Proving quantum-time
The Gauss-Newton Quantum-Relativity
The
Quantum
Theory
of Relativity
(gravitational case)
GRqr.
Part 2 of 3.
1) Proving the
The
Quantum
Theory
of Relativity (gravitational case) GRqr
Setting some explanatory hurdles.
1.1) Light slows in a transparent media.
Given the observed slowing of the wave-front within the glass, we can use the work of James Clerk Maxwell to explain that in order to pass through the glass and maintain wave phase cohesion at the material state boundaries, we must observe the refraction of the light beam. This explains everything except why the wave-front slows in the first place.
In quantum physics we can use Planck's equation to explain that the quantum energy of each light quanta appears to gain energy within its transit through the glass. Of course, I must take responsibility here for explaining that the apparent quantum energy gain in glass transit is actually just a relativistic illusion. The wavelength is measured as shorter within the transparent media and that is actually a more helpful way to look at the same issue because it avoids discussion about the classical concept of light having a "speed" at all.

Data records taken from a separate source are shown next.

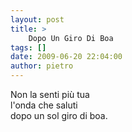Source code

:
 ```yaml
---
layout: post
title: >
    Dopo Un Giro Di Boa
tags: []
date: 2009-06-20 22:04:00
author: pietro
---
```

Non la senti più tua<br/>l'onda che saluti<br/>dopo un sol giro di boa.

So, another way to define this issue of light "slowing" in glass is to redefine the problem as explaining the apparent dilation of the wavelength within glass. In a nutshell, we can say that before the The Quantum Theory of Relativity
became available to us, we held rather naive views about the nature of the gravitational space-time scale-compression-environment within any transparent matter-field.
1.2) The proton rms charge radius to gamma wave length discrepancy.
As a nucleon is crunched within the nucleus, following for instance nuclear fission, the proton emit quanta of gamma energy to balance their existence within a nucleus in a tighter strong force environment. A neutron has no mechanism for radiating electromagnetic energy and so The Quantum Theory of Relativity
advises us to regard the nucleons as having dual identities as both protons and neutrons with a statistical probability of being in either proton or neutron state. Sketches of the nucleus showing fixed red balls and fixed blue balls are found to be most unhelpful. Clearly, every member of an over-excited and energy-unbalanced nucleus (at least at the nuclear surface) may "take its turn" at exhibiting the proton identity and radiating off its surplus energy.
The proton rms charge radius to gamma wavelength discrepancy is so vast that physicists have, for 100-years, simply given up on attempting to explain this. We use different quantum energy models to explain this observed phenomenon and one must take one's hat off to this great work in quantum and particle energy physics. However, it is still necessary for us to explain the apparent size discrepancy. The Quantum Theory of Relativity
rises to this challenge and effortlessly explains this observed phenomenon. Just as it is with the light wavelength in glass, the proton apparent size is seen from a fantastically naive view of the nature of the gravitational space-time scale-compression-environment close to and even within an atomic nucleus.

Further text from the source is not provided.